Silicon Box sbarca a Novara. Investimento da 3,2 miliardi per la fabbrica di microchip
Silicon Box, azienda specializzata nella produzione di chip con sede a Singapore, ha scelto Novara per costruire il suo nuovo grande stabilimento produttivo, il primo del suo genere in Europa – si legge sul quotidiano -. La decisione di investire circa 3,2 miliardi di euro in Italia era stata annunciata qualche mese fa dall’azienda, prevedendo anche il supporto di fondi pubblici e la creazione di circa 1.600 posti di lavoro.

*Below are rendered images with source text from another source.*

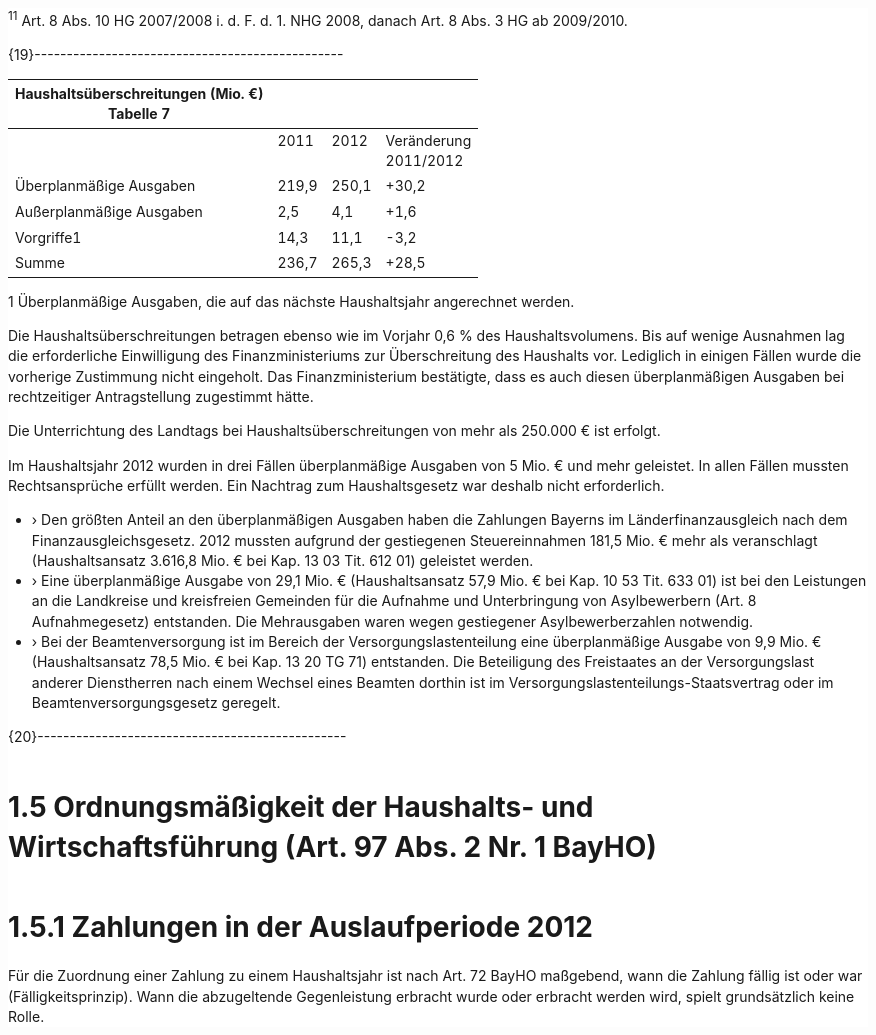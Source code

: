 <sup>11</sup> Art. 8 Abs. 10 HG 2007/2008 i. d. F. d. 1. NHG 2008, danach Art. 8 Abs. 3 HG ab 2009/2010.

{19}------------------------------------------------

| Haushaltsüberschreitungen (Mio. €)<br>Tabelle 7 |       |       |                          |
|-------------------------------------------------|-------|-------|--------------------------|
|                                                 | 2011  | 2012  | Veränderung<br>2011/2012 |
| Überplanmäßige Ausgaben                         | 219,9 | 250,1 | +30,2                    |
| Außerplanmäßige Ausgaben                        | 2,5   | 4,1   | +1,6                     |
| Vorgriffe1                                      | 14,3  | 11,1  | -3,2                     |
| Summe                                           | 236,7 | 265,3 | +28,5                    |

1 Überplanmäßige Ausgaben, die auf das nächste Haushaltsjahr angerechnet werden.

Die Haushaltsüberschreitungen betragen ebenso wie im Vorjahr 0,6 % des Haushaltsvolumens. Bis auf wenige Ausnahmen lag die erforderliche Einwilligung des Finanzministeriums zur Überschreitung des Haushalts vor. Lediglich in einigen Fällen wurde die vorherige Zustimmung nicht eingeholt. Das Finanzministerium bestätigte, dass es auch diesen überplanmäßigen Ausgaben bei rechtzeitiger Antragstellung zugestimmt hätte.

Die Unterrichtung des Landtags bei Haushaltsüberschreitungen von mehr als 250.000 € ist erfolgt.

 Im Haushaltsjahr 2012 wurden in drei Fällen überplanmäßige Ausgaben von 5 Mio. € und mehr geleistet. In allen Fällen mussten Rechtsansprüche erfüllt werden. Ein Nachtrag zum Haushaltsgesetz war deshalb nicht erforderlich.

- › Den größten Anteil an den überplanmäßigen Ausgaben haben die Zahlungen Bayerns im Länderfinanzausgleich nach dem Finanzausgleichsgesetz. 2012 mussten aufgrund der gestiegenen Steuereinnahmen 181,5 Mio. € mehr als veranschlagt (Haushaltsansatz 3.616,8 Mio. € bei Kap. 13 03 Tit. 612 01) geleistet werden.
- › Eine überplanmäßige Ausgabe von 29,1 Mio. € (Haushaltsansatz 57,9 Mio. € bei Kap. 10 53 Tit. 633 01) ist bei den Leistungen an die Landkreise und kreisfreien Gemeinden für die Aufnahme und Unterbringung von Asylbewerbern (Art. 8 Aufnahmegesetz) entstanden. Die Mehrausgaben waren wegen gestiegener Asylbewerberzahlen notwendig.
- › Bei der Beamtenversorgung ist im Bereich der Versorgungslastenteilung eine überplanmäßige Ausgabe von 9,9 Mio. € (Haushaltsansatz 78,5 Mio. € bei Kap. 13 20 TG 71) entstanden. Die Beteiligung des Freistaates an der Versorgungslast anderer Dienstherren nach einem Wechsel eines Beamten dorthin ist im Versorgungslastenteilungs-Staatsvertrag oder im Beamtenversorgungsgesetz geregelt.

{20}------------------------------------------------

# **1.5 Ordnungsmäßigkeit der Haushalts- und Wirtschaftsführung (Art. 97 Abs. 2 Nr. 1 BayHO)**

# **1.5.1 Zahlungen in der Auslaufperiode 2012**

Für die Zuordnung einer Zahlung zu einem Haushaltsjahr ist nach Art. 72 BayHO maßgebend, wann die Zahlung fällig ist oder war (Fälligkeitsprinzip). Wann die abzugeltende Gegenleistung erbracht wurde oder erbracht werden wird, spielt grundsätzlich keine Rolle.
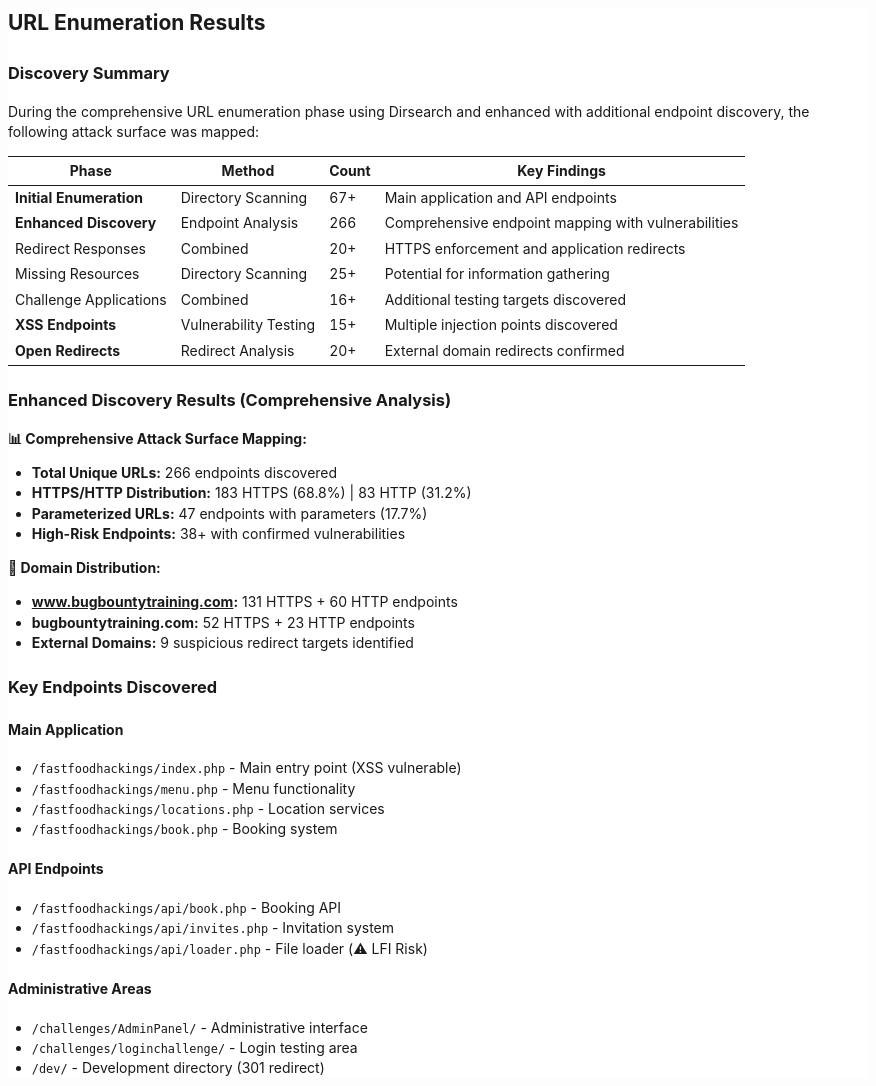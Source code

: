 ## URL Enumeration Results

### Discovery Summary

During the comprehensive URL enumeration phase using Dirsearch and enhanced with additional endpoint discovery, the following attack surface was mapped:

| Phase | Method | Count | Key Findings |
|-------|------|-------|--------------|
| **Initial Enumeration** | Directory Scanning | 67+ | Main application and API endpoints |
| **Enhanced Discovery** | Endpoint Analysis | 266 | Comprehensive endpoint mapping with vulnerabilities |
| Redirect Responses | Combined | 20+ | HTTPS enforcement and application redirects |
| Missing Resources | Directory Scanning | 25+ | Potential for information gathering |
| Challenge Applications | Combined | 16+ | Additional testing targets discovered |
| **XSS Endpoints** | Vulnerability Testing | 15+ | Multiple injection points discovered |
| **Open Redirects** | Redirect Analysis | 20+ | External domain redirects confirmed |

### Enhanced Discovery Results (Comprehensive Analysis)

**📊 Comprehensive Attack Surface Mapping:**
- **Total Unique URLs:** 266 endpoints discovered
- **HTTPS/HTTP Distribution:** 183 HTTPS (68.8%) | 83 HTTP (31.2%)
- **Parameterized URLs:** 47 endpoints with parameters (17.7%)
- **High-Risk Endpoints:** 38+ with confirmed vulnerabilities

**🎯 Domain Distribution:**
- **www.bugbountytraining.com:** 131 HTTPS + 60 HTTP endpoints
- **bugbountytraining.com:** 52 HTTPS + 23 HTTP endpoints  
- **External Domains:** 9 suspicious redirect targets identified

### Key Endpoints Discovered

#### Main Application
- `/fastfoodhackings/index.php` - Main entry point (XSS vulnerable)
- `/fastfoodhackings/menu.php` - Menu functionality
- `/fastfoodhackings/locations.php` - Location services  
- `/fastfoodhackings/book.php` - Booking system

#### API Endpoints
- `/fastfoodhackings/api/book.php` - Booking API
- `/fastfoodhackings/api/invites.php` - Invitation system
- `/fastfoodhackings/api/loader.php` - File loader (⚠️ LFI Risk)

#### Administrative Areas
- `/challenges/AdminPanel/` - Administrative interface
- `/challenges/loginchallenge/` - Login testing area
- `/dev/` - Development directory (301 redirect)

Secondo fonti di Reuters, c’erano ancora due potenziali siti in considerazione, uno nel nord della Lombardia e uno nel Veneto, ma fonti vicine al progetto della Regione Piemonte hanno confermato che Novara ha vinto la competizione.
L’annuncio ufficiale è atteso per il 28 giugno, quando Silicon Box e il ministero delle Imprese e del Made in Italy terranno una conferenza stampa per confermare la scelta di Novara. Fondata nel 2020 dagli stessi ideatori della Marwell Technology statunitense, la startup di Singapore produrrà a Novara i cosiddetti “chiplet”, piccoli componenti semiconduttori che possono essere assemblati similmente ai “Lego” per funzionare come un chip tradizionale.
Questa tecnologia trova applicazione in diversi settori, inclusa l’industria automobilistica, dove Silicon Box è particolarmente attiva.